ひと仕事終えたサクラが、エミのもとへ走り寄ってきた。
「お待たせ、エミたそ! 待たせてごめんね」
「全然おけまるだよ~♡ お仕事おつ~~! えーっと、これからどうするんだっけ?」
「せっかく街に出たからお買い物に行こうと思ってるんだけど、どうかな?」
「え~~! まじで!?」
つけまつ毛に囲まれたエミの眼が、一瞬できらきらと輝いた。サクラは満足そうに頷きつつ、ポケットからスケジュール帳を取り出す。
「ブティックの予約は二時からだし、ちょうどいい時間ね。このまま行こうか」
サクラはさっと手を上げると、後ろに控えていた護衛騎士に馬車を用意するよう伝える。護衛騎士は軽く頷くと、あっという間に走って行ってしまった。
一方、「ブティックの予約」という聞いたことのない単語を耳にしたエミは首をかしげた。

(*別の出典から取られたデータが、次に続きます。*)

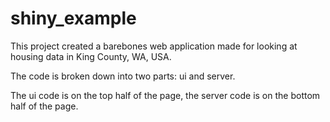 # shiny_example

This project created a barebones web application made for looking at housing data in King County, WA, USA.

The code is broken down into two parts: ui and server.

The ui code is on the top half of the page, the server code is on the bottom half of the page.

「ねえ首都のブティックって、予約するもんなの? そんながっつり系じゃなくて、ウィンドウショッピング的なライトな感じでもいいよ……?」
「そんなんじゃダメ! エミたそにふさわしいドレスとかアクセサリーを買うんだから、しっかりしたところに行かなきゃ」
「で、でもさ、あたし、ドレスあんまり着ないタイプじゃん? ハクシャクにもらった一着で事足りまくりだからね~?」
ハクシャク、という単語を聞いたサクラがあからさまに嫌そうな顔をした。
「ああ、クローゼットの中に入っていたアレね……。悔しいけどエミたそに似合ってたわ。それは認める。でもね、今から行くところは王族御用達の腕のいいブティックなの。私がもっと良いドレスをエミたそにプレゼントしちゃうわ! ふふふ、田舎の小金持ちごときじゃ絶対に手に入らない最高級品で勝負よ!」
サクラはディルに対抗意識を燃やす。一方のエミは申し訳なさそうにうつむいた。
「それはちょっとなんか、悪いかなーって……」
「大丈夫よ! 神殿と貴族からのお布施でガッポリ稼いでるからっ!」
どんと胸を叩いたサクラは高笑いをする。しかし、「馬車の用意ができましたよ」と護衛騎士が神殿に入ってきた瞬間、サクラは聖女らしいおしとやかな笑顔に切り替えた。早業である。